(14g) Process Optimization of an Integrated Chemical Reactor and Crystallization System for Higher Product Quality

Crystallization as a purification and separation process is often used unit operation in the pharmaceutical and fine chemical industries. The properties of the produced crystals such as purity or size and shape distribution have strong impact on the downstream processes as well as on the end usage such as bioavailability or toxicity in the case when products are active pharmaceutical ingredients (APIs) [1, 2].

There are different methods for crystal size and shape control, including supersaturation control or direct nucleation control, however these techniques provide narrow window for shape manipulation [3-5]. Additional unit operations such as milling is also often used as post process treatment, but additional operation is not recommended because it increases the complexity of the process and production cost [6]. Additives or growth modifiers can be used to control crystal size and shape distribution [7, 8]. Upstream processes have strong impact on the product quality and also on the effectiveness of the crystallization process especially on the purity. In the present work, investigation of the integrated reaction-crystallization process is performed to evaluate how the process properties of the chemical reactor and crystallizer impact the final product properties. Mathematical model is developed for both processes. Two chemical reactions are considered in the reactor model. The first produces the reaction product which needs to be crystallized, while the second leads to a trace amount of byproduct which is crystal growth modifier. The products from the reactor are fed to the crystallizer. It is considered that the byproduct is an impurity in the system and its concentration can be changed by modifying the process parameters such as residence time in the units or the concentrations in the input. The sensitivity study indicated that the residence time has strong impact on all of the investigated product properties (particle number, mean crystal size, crystal shape, solid concentration and product purity). The results also show that increasing residence time leads to decreased productivity in the reactor and also in the crystallizer. While the size, shape and purity strongly depends on the kinetic properties of the adsorption, nucleation and growth. The interactions between the purity, crystal shape and the productivity in the investigated system provides opportunity for optimization. Hence, integrated optimization can be used for purity and/or shape control of crystal product. The results show that the optimized process provided less productivity, but higher product quality while no additional unit operation is needed.

Acknowledgment: Financial support provided by the European Research Council grant no. [280106-CrySys] is gratefully acknowledged.

References:

[1] Z.K., Nagy, R.D., Braatz, 2012. Advances and New Directions in Crystallization Control. Annual Review of Chemical and Bimolecular Engineering, 3, 55-75.

[2] Z.K., Nagy, G., Fevotte, H., Kramer, L.L., Simon, 2013. Recent advantages in the monitoring, modeling and control of crystallization systems. Chemical Engineering Research and Design, 91, 1903-1922.

[3] G., Yang, N., Kubota, Z., Sha, M., Louhi-Kultanen, J., Wang, 2006. Crystal shape control by manipulating supersaturation in batch cooling crystallization. Crystal Growth and Design, 6, 2799-2803.

[4] M.A., Lovette, A.R., Browning, D.W., Griffin, J.P., Sizemore, R.C., Snyder, M.F., Doherty, 2008. Crystal shape engineering. Industrial & Engineering Chemistry Research, 47, 9812-9833.

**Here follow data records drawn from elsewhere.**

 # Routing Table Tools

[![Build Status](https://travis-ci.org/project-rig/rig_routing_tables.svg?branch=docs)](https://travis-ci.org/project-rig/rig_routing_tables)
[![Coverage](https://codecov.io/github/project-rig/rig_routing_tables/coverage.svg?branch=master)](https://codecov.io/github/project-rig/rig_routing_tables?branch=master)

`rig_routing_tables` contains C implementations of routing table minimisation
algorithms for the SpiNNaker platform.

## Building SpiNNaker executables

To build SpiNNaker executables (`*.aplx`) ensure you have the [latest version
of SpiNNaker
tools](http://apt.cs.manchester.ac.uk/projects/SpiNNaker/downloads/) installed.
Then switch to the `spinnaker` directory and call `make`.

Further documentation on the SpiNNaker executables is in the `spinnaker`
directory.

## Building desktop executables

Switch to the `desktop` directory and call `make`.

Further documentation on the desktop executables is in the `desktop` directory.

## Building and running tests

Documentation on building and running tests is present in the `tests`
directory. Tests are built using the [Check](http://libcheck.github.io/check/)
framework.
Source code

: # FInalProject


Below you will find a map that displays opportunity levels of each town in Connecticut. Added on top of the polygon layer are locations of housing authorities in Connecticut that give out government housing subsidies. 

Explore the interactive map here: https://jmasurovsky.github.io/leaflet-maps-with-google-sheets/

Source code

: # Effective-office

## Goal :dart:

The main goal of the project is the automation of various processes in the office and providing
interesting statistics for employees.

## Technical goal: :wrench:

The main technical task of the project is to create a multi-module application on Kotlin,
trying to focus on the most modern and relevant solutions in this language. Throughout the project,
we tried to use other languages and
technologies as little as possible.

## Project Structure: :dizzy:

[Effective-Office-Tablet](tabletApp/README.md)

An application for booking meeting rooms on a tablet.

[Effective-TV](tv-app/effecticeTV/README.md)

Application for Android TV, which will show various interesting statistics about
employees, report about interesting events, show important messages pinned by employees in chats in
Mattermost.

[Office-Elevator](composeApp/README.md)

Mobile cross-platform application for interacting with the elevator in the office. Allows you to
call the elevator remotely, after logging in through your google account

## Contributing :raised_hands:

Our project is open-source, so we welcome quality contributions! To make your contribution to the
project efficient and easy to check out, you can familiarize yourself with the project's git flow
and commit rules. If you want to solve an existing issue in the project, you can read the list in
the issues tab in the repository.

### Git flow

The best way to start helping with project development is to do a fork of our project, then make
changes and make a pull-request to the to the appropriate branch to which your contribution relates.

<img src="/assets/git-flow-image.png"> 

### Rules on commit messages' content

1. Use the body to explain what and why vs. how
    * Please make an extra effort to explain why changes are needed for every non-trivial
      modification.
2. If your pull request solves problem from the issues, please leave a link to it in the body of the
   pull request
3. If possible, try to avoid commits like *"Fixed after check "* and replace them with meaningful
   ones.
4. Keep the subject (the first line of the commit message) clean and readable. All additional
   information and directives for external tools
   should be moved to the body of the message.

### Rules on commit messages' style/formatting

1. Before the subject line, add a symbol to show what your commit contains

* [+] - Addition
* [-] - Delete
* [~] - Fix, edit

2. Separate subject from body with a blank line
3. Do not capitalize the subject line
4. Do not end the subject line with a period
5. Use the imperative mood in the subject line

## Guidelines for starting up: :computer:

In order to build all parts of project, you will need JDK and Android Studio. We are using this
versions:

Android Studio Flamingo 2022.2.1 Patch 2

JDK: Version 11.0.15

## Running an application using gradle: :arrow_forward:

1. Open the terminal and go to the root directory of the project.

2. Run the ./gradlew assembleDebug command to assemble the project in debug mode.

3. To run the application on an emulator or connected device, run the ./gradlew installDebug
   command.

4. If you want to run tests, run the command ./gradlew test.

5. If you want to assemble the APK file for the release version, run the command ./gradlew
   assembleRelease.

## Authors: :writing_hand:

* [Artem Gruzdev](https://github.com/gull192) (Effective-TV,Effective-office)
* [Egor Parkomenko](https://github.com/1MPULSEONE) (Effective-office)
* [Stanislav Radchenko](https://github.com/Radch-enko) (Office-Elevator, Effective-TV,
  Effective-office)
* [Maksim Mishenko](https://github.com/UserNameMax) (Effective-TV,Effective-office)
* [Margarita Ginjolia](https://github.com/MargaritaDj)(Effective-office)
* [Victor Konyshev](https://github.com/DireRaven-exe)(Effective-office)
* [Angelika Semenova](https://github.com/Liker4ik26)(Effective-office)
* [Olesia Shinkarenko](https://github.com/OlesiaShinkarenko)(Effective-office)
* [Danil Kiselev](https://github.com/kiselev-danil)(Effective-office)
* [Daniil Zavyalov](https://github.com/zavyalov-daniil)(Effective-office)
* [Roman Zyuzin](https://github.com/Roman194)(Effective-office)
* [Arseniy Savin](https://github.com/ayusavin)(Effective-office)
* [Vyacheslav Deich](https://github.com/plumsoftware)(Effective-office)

[5] A., Borsos, B.G., Lakatos, 2013. Investigation and simulation of crystallization of high aspect ratio crystals with fragmentation. Chemical Engineering Research and Design, 92, 1133-1141.

[6] Ho, R.; Naderi, M.; Heng, J.Y.Y.; Williams, D.R.; Thielmann, F.; Buaza, P.; Keith, A.R.; Thiele, G.; Burnett, D.J. Effect of milling on the particle shape and surface energy heterogeneity of needle-shape crystals. Pharmaceutical Research 2012, 29, 2806-2816.

[7] A., Majumder, Z.K., Nagy, 2013. Prediction and control of crystal shape distribution in the presence of crystal growth modifiers. Chemical Engineering Science, 101, 598-602.

[8] A., Borsos, A., Majumder, Z. K., Nagy, 2014a. Model development and experimental validation for crystal shape control by using tailored mixtures of growth modifiers. Computer Aided Chemical Engineering, 33, 781-786.